When he heard this, Jesus said, “This sickness will not end in death. No, it is for God’s glory so that God’s Son may be glorified through it.” Now Jesus loved Martha and her sister and Lazarus. So when he heard that Lazarus was sick, he stayed where he was two more days, and then he said to his disciples, “Let us go back to Judea.”
“But Rabbi,” they said, “a short while ago the Jews there tried to stone you, and yet you are going back?”
Jesus answered, “Are there not twelve hours of daylight? Anyone who walks in the daytime will not stumble, for they see by this world’s light. It is when a person walks at night that they stumble, for they have no light.”
After he had said this, he went on to tell them, “Our friend Lazarus has fallen asleep; but I am going there to wake him up.”
His disciples replied, “Lord, if he sleeps, he will get better.” Jesus had been speaking of his death, but his disciples thought he meant natural sleep.
So then he told them plainly, “Lazarus is dead, and for your sake I am glad I was not there, so that you may believe. But let us go to him.”
Then Thomas (also known as Didymus[a]) said to the rest of the disciples, “Let us also go, that we may die with him.”
On his arrival, Jesus found that Lazarus had already been in the tomb for four days. Now Bethany was less than two miles[b] from Jerusalem, and many Jews had come to Martha and Mary to comfort them in the loss of their brother. When Martha heard that Jesus was coming, she went out to meet him, but Mary stayed at home.

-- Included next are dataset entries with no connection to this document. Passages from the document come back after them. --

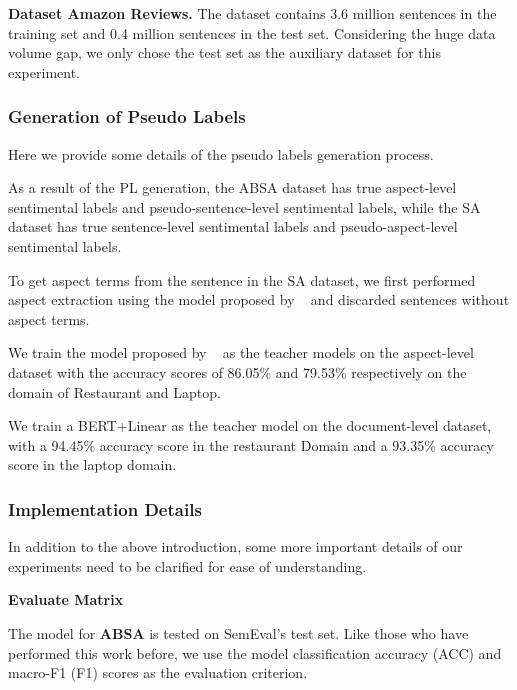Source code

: \documentclass[11pt]{article}
\begin{document}
\textbf{Dataset Amazon Reviews.}
The dataset contains 3.6 million sentences in the training set and 0.4 million sentences in the test set. Considering the huge data volume gap, we only chose the test set as the auxiliary dataset for this experiment. 









\subsubsection{Generation of Pseudo Labels}
Here we provide some details of the pseudo labels generation process.



As a result of the PL generation, the ABSA dataset has true aspect-level sentimental labels and pseudo-sentence-level sentimental labels, while the SA dataset has true sentence-level sentimental labels and pseudo-aspect-level sentimental labels.

To get aspect terms from the sentence in the SA dataset, we first performed aspect extraction using the model proposed by ~\citet{li-etal-2019-exploiting} and discarded sentences without aspect terms.


We train the model proposed by ~\cite{bai2020investigating} as the teacher models on the aspect-level dataset with the accuracy scores of 86.05\% and 79.53\% respectively on the domain of Restaurant and Laptop.

We train a BERT+Linear as the teacher model on the document-level dataset, with a 94.45\% accuracy score in the restaurant Domain and a 93.35\% accuracy score in the laptop domain.









\subsubsection{Implementation Details}
In addition to the above introduction, some more important details of our experiments need to be clarified for ease of understanding.

\textbf{Evaluate Matrix}

The model for \textbf{ABSA} is tested on SemEval's test set. Like those who have performed this work before, we use the model classification accuracy (ACC) and macro-F1 (F1) scores as the evaluation criterion.
\end{document}
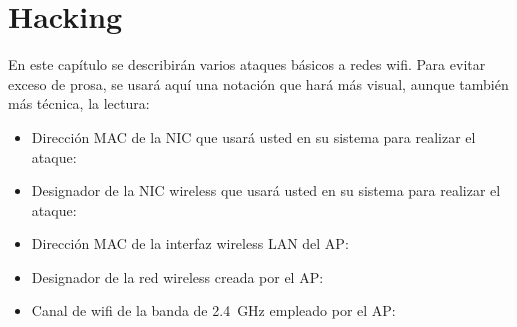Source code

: \chapter{Hacking}\label{chapter:hacking}
En este capítulo se describirán varios ataques básicos a redes wifi. Para evitar exceso de prosa, se usará aquí
una notación que hará más visual, aunque también más técnica, la lectura:

\begin{itemize}
  \item Dirección MAC de la NIC que usará usted en su sistema para realizar el ataque: 
  \item Designador de la NIC wireless que usará usted en su sistema para realizar el ataque: 
  \item Dirección MAC de la interfaz wireless LAN del AP: 
  \item Designador de la red wireless creada por el AP: 
  \item Canal de wifi de la banda de \SI{2.4}{\giga\hertz} empleado por el AP: 
\end{itemize}





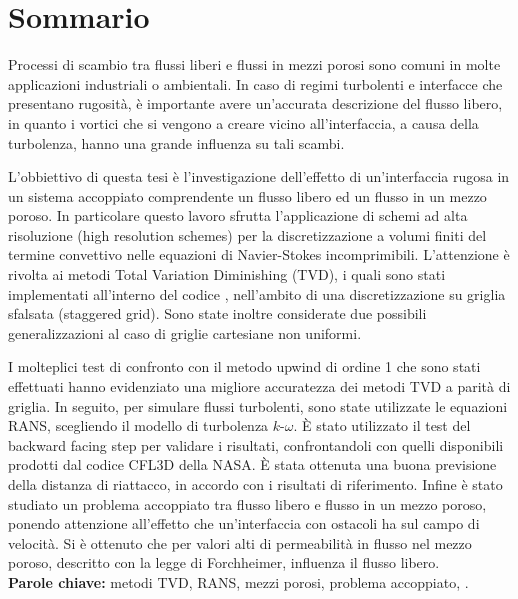 \chapter*{Sommario}
Processi di scambio tra flussi liberi e flussi in mezzi porosi sono comuni in 
molte applicazioni industriali o ambientali. In caso di regimi turbolenti e 
interfacce che presentano rugosità, è importante avere un'accurata 
descrizione del flusso libero, in quanto i vortici che si vengono a creare 
vicino all'interfaccia, a causa della turbolenza, hanno una grande influenza 
su tali scambi.

L'obbiettivo di questa tesi è l'investigazione dell'effetto di un'interfaccia 
rugosa in un sistema accoppiato comprendente un flusso libero ed un flusso in 
un mezzo poroso. In particolare questo lavoro sfrutta l'applicazione di schemi 
ad alta 
risoluzione (high resolution schemes) per la discretizzazione a volumi finiti 
del termine convettivo nelle equazioni di Navier-Stokes incomprimibili. L'attenzione è rivolta ai metodi Total Variation Diminishing (TVD), i quali sono stati implementati all'interno del codice \DUMUX, nell'ambito di una 
discretizzazione su griglia sfalsata (staggered grid). Sono state inoltre 
considerate due possibili generalizzazioni al caso di griglie cartesiane non 
uniformi.

I molteplici test di confronto con il metodo upwind di ordine 1 che sono stati 
effettuati hanno evidenziato una migliore accuratezza dei metodi TVD a parità 
di griglia. 
In seguito, per simulare flussi turbolenti, sono state utilizzate le equazioni 
RANS, scegliendo il modello di turbolenza $k\text{-}\omega$. È stato 
utilizzato il test del backward facing step per validare i risultati, 
confrontandoli con quelli disponibili prodotti dal codice CFL3D della NASA. È 
stata ottenuta una buona previsione della distanza di riattacco, in accordo con 
i risultati di riferimento. Infine è stato studiato un problema accoppiato tra 
flusso libero e flusso in un mezzo poroso, ponendo attenzione all'effetto che 
un'interfaccia con ostacoli ha sul campo di velocità. Si è ottenuto 
che per valori alti di permeabilità in flusso nel mezzo poroso, descritto con 
la legge di Forchheimer, influenza il flusso libero.
\\[\baselineskip]
\textbf{Parole chiave:} metodi TVD, RANS, mezzi porosi, problema accoppiato, 
\DUMUX.
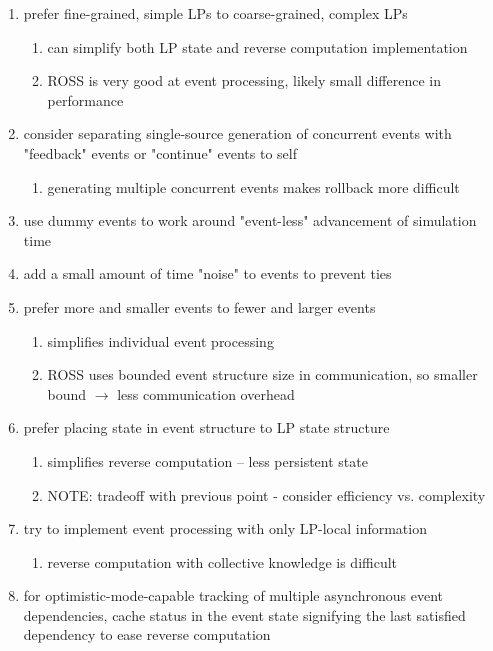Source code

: \documentclass[conference,10pt,compsocconf,onecolumn]{IEEEtran}
\begin{document}
\begin{enumerate}

    \item prefer fine-grained, simple LPs to coarse-grained, complex LPs
    \begin{enumerate}
        \item can simplify both LP state and reverse computation implementation
        \item ROSS is very good at event processing, likely small difference in
            performance
    \end{enumerate}

    \item consider separating single-source generation of concurrent events with
        "feedback" events or "continue" events to self
    \begin{enumerate}
        \item generating multiple concurrent events makes rollback more difficult
    \end{enumerate}

    \item use dummy events to work around "event-less" advancement of simulation time 

    \item add a small amount of time "noise" to events to prevent ties

    \item prefer more and smaller events to fewer and larger events
    \begin{enumerate}
        \item simplifies individual event processing
        \item ROSS uses bounded event structure size in communication, so
            smaller bound $\rightarrow$  less communication overhead
    \end{enumerate}

    \item prefer placing state in event structure to LP state structure
    \begin{enumerate}
        \item simplifies reverse computation -- less persistent state
        \item NOTE: tradeoff with previous point - consider efficiency vs.
            complexity
    \end{enumerate}

    \item try to implement event processing with only LP-local information
    \begin{enumerate}
        \item reverse computation with collective knowledge is difficult
    \end{enumerate}

    \item for optimistic-mode-capable tracking of multiple asynchronous event
        dependencies, cache status in the event state signifying the last
        satisfied dependency to ease reverse computation

\end{enumerate}
\end{document}
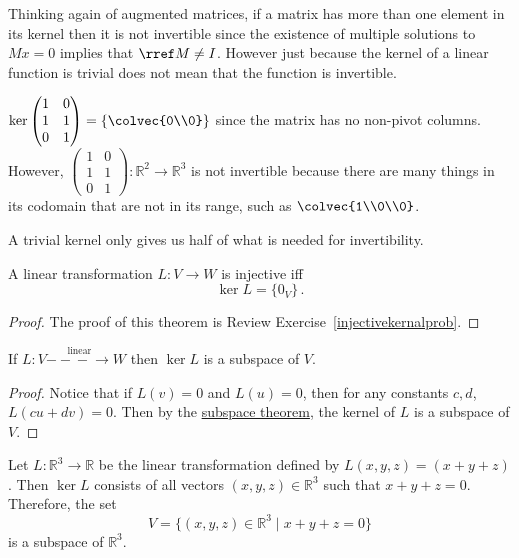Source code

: Thinking again of augmented matrices, 
if a matrix has more than one element in its kernel then it is not invertible since the existence of multiple solutions to $Mx=0$ implies that $\rref M\neq I$. 
However just because the kernel of a linear function is trivial does not mean that the function is invertible. 

\begin{example}
$\ker 
\begin{pmatrix}
1&0\\
1&1\\
0&1
\end{pmatrix} =\left\{  \colvec{0\\0} \right\} $
since the matrix has no non-pivot columns. However, 
$\begin{pmatrix}
1&0\\
1&1\\
0&1
\end{pmatrix}:  \mathbb{R}^2 \to \mathbb{R}^3$
is not invertible because there are many things in its codomain that are not in its range, such as  $\colvec{1\\0\\0}$. 
\end{example}

A trivial kernel only gives us half of what is needed for invertibility.




\begin{theorem}
A linear transformation $L\colon V\rightarrow W$ is injective iff \[\ker L=\{0_V\}\, .\]
\end{theorem}

\begin{proof}
The proof of this theorem is Review Exercise~\ref{injectivekernalprob}.
\end{proof}



\begin{theorem}
If $L \colon V\stackrel{\textrm{linear}}{-\!\!\!-\!\!\!-\!\!\!\rightarrow} W$  then $\ker L$ is a subspace of $V$.
\end{theorem}

\begin{proof}
Notice that if $L(v)=0$ and $L(u)=0$, then for any constants $c,d$, $L(cu+dv)=0$.  Then by the \hyperref[subspacetheorem]{subspace theorem}, the kernel of $L$ is a subspace of $V$.
\end{proof}

\begin{example}
Let \(L \colon \mathbb{R}^3 \to \mathbb{R}\) be the linear transformation defined by \(L(x,y,z)=(x+y+z)\). Then \(\ker L\) consists of all vectors \((x,y,z) \in \mathbb{R}^3\) such that \(x+y+z=0\). Therefore, the set
\[
V=\{(x,y,z) \in \mathbb{R}^3 \mid x+y+z=0\}
\]
is a subspace of \(\mathbb{R}^3\).
\end{example}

“Lord,” Martha said to Jesus, “if you had been here, my brother would not have died. 22 But I know that even now God will give you whatever you ask.”
Jesus said to her, “Your brother will rise again.”
Martha answered, “I know he will rise again in the resurrection at the last day.”
Jesus said to her, “I am the resurrection and the life. The one who believes in me will live, even though they die; and whoever lives by believing in me will never die. Do you believe this?”
“Yes, Lord,” she replied, “I believe that you are the Messiah, the Son of God, who is to come into the world.”
After she had said this, she went back and called her sister Mary aside. “The Teacher is here,” she said, “and is asking for you.” When Mary heard this, she got up quickly and went to him. Now Jesus had not yet entered the village, but was still at the place where Martha had met him. When the Jews who had been with Mary in the house, comforting her, noticed how quickly she got up and went out, they followed her, supposing she was going to the tomb to mourn there.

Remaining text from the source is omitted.